═══ Extracted information

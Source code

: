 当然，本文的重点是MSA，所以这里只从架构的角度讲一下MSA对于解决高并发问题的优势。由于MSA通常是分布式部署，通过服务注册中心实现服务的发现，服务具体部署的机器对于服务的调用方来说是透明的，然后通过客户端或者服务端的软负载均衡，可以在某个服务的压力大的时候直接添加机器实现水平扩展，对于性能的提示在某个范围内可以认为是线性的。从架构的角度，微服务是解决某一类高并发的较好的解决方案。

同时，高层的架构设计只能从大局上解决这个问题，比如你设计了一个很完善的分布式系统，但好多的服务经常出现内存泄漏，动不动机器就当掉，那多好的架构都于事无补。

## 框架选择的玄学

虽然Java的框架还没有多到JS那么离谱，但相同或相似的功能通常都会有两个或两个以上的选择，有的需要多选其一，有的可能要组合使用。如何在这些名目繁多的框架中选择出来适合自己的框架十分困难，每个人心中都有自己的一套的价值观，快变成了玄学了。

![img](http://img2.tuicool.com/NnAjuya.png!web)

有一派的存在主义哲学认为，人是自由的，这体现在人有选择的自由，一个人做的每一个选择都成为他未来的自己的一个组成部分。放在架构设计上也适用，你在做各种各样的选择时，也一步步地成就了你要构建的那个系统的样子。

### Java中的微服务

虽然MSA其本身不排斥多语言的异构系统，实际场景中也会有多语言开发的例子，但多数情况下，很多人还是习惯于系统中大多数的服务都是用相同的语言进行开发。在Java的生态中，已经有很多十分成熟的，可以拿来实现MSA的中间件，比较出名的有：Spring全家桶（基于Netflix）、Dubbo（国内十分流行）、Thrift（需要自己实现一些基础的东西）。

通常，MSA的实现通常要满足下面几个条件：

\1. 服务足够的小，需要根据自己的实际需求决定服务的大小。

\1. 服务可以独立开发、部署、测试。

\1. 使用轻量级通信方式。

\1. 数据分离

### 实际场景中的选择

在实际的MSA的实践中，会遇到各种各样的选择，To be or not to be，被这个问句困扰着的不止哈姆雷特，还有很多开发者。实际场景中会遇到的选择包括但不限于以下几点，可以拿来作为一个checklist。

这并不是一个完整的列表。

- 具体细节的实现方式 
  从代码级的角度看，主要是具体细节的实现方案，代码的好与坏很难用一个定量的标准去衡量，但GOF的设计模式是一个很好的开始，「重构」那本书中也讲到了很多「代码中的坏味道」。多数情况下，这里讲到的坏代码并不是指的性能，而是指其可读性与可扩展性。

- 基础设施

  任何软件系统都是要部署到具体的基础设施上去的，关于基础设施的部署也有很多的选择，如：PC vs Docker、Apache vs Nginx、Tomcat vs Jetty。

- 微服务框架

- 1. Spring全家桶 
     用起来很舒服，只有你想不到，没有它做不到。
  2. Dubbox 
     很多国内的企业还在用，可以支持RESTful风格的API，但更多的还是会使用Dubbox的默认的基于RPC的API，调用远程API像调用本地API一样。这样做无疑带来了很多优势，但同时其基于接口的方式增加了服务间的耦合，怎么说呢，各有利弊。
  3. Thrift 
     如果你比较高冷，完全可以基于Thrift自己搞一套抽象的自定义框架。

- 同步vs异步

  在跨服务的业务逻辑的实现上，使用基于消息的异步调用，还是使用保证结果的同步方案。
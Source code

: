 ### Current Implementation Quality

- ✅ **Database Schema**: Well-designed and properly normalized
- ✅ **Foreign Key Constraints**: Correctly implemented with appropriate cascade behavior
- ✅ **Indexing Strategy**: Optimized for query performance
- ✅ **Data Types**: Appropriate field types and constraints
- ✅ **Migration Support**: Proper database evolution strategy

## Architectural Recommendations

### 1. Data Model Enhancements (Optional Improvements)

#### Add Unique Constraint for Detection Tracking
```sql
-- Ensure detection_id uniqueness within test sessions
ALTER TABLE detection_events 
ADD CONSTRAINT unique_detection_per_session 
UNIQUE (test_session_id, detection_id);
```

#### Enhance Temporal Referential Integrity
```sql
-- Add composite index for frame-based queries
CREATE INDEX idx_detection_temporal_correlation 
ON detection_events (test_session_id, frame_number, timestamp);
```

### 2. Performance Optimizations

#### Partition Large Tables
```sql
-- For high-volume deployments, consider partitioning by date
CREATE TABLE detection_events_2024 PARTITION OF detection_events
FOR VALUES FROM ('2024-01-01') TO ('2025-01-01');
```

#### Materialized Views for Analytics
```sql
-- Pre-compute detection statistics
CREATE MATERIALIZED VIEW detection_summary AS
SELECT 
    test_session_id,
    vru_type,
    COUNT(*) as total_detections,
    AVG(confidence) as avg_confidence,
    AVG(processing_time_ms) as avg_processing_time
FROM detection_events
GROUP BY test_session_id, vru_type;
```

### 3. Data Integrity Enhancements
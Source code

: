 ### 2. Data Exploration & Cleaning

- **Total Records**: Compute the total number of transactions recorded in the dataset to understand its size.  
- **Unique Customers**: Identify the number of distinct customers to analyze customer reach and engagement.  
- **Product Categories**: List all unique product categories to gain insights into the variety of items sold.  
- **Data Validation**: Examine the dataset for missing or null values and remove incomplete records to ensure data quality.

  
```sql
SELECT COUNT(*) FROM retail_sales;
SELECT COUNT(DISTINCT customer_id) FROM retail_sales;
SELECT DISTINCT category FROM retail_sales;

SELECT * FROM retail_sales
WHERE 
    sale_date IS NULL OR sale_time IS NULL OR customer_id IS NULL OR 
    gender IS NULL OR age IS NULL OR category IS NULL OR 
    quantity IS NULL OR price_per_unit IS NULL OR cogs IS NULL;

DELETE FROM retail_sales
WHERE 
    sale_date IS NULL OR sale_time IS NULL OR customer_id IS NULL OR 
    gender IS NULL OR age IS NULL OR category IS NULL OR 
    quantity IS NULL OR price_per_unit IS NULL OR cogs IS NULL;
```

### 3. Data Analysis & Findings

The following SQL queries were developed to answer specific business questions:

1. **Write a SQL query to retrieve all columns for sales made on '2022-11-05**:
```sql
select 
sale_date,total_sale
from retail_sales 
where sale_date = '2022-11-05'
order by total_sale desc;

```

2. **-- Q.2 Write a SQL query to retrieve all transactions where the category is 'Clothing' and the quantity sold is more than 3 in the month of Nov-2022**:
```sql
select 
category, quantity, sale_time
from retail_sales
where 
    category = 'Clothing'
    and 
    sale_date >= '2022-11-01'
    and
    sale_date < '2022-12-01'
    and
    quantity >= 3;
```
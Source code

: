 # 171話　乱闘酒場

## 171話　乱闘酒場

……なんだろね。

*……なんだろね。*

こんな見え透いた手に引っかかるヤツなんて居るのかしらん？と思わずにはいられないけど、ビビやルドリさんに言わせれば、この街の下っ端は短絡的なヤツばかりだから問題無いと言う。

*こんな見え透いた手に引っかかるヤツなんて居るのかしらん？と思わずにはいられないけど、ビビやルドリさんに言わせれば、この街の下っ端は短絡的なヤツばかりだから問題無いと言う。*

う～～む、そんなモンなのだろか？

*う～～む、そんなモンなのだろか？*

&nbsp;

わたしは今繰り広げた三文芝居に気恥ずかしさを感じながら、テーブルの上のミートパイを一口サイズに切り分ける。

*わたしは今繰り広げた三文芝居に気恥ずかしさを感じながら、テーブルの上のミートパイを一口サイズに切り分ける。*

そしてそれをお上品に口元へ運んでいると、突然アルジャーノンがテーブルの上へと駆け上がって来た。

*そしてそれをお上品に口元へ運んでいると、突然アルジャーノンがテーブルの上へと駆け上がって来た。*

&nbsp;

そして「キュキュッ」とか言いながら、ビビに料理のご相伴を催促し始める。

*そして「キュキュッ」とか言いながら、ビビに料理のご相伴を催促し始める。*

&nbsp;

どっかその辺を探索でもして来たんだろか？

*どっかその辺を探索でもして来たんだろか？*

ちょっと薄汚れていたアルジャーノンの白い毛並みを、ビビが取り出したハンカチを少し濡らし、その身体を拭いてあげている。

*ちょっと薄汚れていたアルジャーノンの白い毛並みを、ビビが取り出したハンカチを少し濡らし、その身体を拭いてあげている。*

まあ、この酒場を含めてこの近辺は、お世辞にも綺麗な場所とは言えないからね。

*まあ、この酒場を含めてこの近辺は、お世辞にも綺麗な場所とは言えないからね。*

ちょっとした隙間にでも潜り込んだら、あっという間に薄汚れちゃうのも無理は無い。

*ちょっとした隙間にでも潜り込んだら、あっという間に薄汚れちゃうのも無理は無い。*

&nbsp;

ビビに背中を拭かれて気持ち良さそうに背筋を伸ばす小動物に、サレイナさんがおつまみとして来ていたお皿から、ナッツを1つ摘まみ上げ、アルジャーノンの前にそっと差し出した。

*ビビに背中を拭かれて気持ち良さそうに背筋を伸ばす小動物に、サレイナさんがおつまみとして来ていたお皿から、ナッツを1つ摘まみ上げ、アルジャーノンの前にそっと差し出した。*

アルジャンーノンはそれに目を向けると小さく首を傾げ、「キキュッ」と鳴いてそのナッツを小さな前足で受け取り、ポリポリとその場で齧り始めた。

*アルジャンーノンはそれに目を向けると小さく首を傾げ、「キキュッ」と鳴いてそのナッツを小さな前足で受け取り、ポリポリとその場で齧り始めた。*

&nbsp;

══════

Directions for this task >>
Search the records for the string "ビビに料理のご相伴を催促し始める" and report each line that has it.

Exercise response >>
そして「キュキュッ」とか言いながら、ビビに料理のご相伴を催促し始める。
*そして「キュキュッ」とか言いながら、ビビに料理のご相伴を催促し始める。*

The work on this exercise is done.